▸ ACTION ITEM:
Work out the count of lines in the material where the string "that" shows up, and reply with it alone.

▸ INPUT DATA:
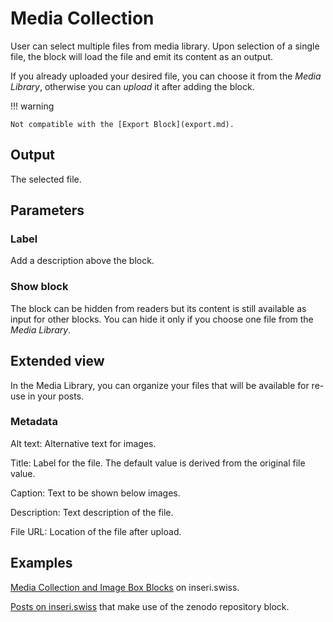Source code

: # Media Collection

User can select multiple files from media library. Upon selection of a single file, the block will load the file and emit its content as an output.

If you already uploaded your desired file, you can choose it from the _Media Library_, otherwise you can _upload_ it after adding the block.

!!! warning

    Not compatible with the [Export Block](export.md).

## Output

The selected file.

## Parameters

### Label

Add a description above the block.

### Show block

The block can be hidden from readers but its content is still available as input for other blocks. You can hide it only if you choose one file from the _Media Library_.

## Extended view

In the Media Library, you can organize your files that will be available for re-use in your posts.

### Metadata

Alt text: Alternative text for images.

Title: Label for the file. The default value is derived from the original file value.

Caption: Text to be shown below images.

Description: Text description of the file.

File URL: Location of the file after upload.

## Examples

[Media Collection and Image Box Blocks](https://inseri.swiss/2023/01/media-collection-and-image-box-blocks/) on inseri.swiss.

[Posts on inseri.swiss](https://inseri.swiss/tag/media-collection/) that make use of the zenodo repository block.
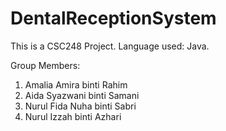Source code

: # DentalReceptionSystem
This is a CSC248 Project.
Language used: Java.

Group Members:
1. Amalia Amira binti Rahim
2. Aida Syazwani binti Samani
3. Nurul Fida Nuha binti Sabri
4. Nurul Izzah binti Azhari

▸ ANSWER SPACE:
2